Farmen, Bauen, Brauen

Die Cessna war winzig und hatte nur einen Motor. Flugangst: vorhanden. Sie wurde kuriert. Hoch über Minneapolis sprach der Pilot, er sei heute doch sehr müde. »Hier ist der künstliche Horizont, hier die Richtungsziffer, und guck auch mal raus, ob was kommt. Huuups! Junge, das ist doch kein Stuka!« Geschmackloser Witz, doch ich hatte nicht mal Ahnung vom Höhensteuer. Aber was hochsteigt, kommt auch wieder runter.

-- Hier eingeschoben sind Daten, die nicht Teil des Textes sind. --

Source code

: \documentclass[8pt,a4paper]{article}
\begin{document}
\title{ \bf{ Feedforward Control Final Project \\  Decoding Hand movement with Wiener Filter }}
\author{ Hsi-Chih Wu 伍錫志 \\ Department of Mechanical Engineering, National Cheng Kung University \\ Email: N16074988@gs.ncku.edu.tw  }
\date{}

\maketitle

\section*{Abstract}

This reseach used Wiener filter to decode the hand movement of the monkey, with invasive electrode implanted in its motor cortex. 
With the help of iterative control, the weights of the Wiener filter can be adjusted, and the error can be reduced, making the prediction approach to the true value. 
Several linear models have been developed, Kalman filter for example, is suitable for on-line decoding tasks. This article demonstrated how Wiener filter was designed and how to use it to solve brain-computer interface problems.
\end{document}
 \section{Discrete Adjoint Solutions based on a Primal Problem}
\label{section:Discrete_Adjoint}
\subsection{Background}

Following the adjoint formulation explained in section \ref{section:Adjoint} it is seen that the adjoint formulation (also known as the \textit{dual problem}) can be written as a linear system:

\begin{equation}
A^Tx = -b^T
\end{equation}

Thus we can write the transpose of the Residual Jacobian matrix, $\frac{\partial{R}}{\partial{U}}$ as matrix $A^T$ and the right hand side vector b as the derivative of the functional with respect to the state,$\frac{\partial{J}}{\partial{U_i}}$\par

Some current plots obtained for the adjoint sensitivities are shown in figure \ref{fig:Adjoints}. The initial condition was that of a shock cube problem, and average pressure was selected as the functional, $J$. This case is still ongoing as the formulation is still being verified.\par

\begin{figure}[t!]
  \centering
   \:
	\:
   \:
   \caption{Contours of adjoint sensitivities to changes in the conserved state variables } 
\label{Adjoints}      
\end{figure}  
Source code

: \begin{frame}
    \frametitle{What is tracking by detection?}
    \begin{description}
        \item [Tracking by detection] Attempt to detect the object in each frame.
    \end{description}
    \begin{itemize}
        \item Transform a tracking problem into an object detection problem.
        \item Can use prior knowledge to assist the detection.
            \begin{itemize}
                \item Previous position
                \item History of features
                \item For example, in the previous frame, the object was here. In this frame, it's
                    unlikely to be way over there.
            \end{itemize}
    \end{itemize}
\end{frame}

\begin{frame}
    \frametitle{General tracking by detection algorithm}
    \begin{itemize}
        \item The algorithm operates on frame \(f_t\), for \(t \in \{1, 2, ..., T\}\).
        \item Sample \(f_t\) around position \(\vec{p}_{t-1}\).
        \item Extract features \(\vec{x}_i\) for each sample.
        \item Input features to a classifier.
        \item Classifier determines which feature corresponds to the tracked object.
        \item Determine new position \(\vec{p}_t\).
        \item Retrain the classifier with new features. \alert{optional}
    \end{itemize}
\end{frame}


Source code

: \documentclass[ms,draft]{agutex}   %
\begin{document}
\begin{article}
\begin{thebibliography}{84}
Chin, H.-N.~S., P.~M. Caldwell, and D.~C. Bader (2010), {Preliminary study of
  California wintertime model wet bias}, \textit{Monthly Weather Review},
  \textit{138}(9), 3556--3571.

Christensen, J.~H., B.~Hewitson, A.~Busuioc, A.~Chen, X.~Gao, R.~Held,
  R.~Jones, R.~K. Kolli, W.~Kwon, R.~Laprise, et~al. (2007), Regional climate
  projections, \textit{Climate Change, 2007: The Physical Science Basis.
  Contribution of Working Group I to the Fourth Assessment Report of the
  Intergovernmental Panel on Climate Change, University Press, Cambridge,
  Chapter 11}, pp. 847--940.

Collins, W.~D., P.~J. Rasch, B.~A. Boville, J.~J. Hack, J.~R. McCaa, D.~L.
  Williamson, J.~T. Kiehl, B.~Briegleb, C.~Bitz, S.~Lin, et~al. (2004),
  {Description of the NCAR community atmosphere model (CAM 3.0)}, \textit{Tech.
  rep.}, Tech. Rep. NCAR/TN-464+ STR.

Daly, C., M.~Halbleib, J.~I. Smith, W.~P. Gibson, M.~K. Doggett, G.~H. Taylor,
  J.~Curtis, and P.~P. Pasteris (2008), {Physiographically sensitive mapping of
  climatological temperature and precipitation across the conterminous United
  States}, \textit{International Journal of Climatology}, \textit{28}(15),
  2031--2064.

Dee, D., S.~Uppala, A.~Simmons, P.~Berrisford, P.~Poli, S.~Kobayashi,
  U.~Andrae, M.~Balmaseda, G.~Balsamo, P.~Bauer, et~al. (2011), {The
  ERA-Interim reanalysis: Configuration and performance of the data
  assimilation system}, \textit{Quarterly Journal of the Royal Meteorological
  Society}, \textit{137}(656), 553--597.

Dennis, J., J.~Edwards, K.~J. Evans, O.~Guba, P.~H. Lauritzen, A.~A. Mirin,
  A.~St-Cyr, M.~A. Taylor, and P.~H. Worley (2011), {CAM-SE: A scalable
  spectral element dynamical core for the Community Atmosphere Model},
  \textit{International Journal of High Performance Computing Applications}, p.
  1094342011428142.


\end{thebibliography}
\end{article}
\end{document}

Flach wie ein Schachbrett lag das Land, säuberlich geschnitten in Straßen und Felder. Der Mittlere Westen, Herz Amerikas und seiner unerschütterlichen Beharrlichkeit. Hier werden die konservativen Präsidenten gemacht, aber Konservativismus ist hier weniger eine Ideologie, als die Erfahrung, daß die natürlichen Dinge bleiben, wie sie sind. Heiße Sommer, Winter, die vielerorts kein Siedeln gestatten. Weite, Leere, Raum. Wer in South Dakota aus dem Auto steigt, ist mit Himmel und Erde allein. Kein Haus, kein Baum, nichts, woran man sich halten könnte. Im gesamten Staat Wyoming wohnen 400 000 Menschen, in beiden Dakotas zusammen 1,3 Millionen.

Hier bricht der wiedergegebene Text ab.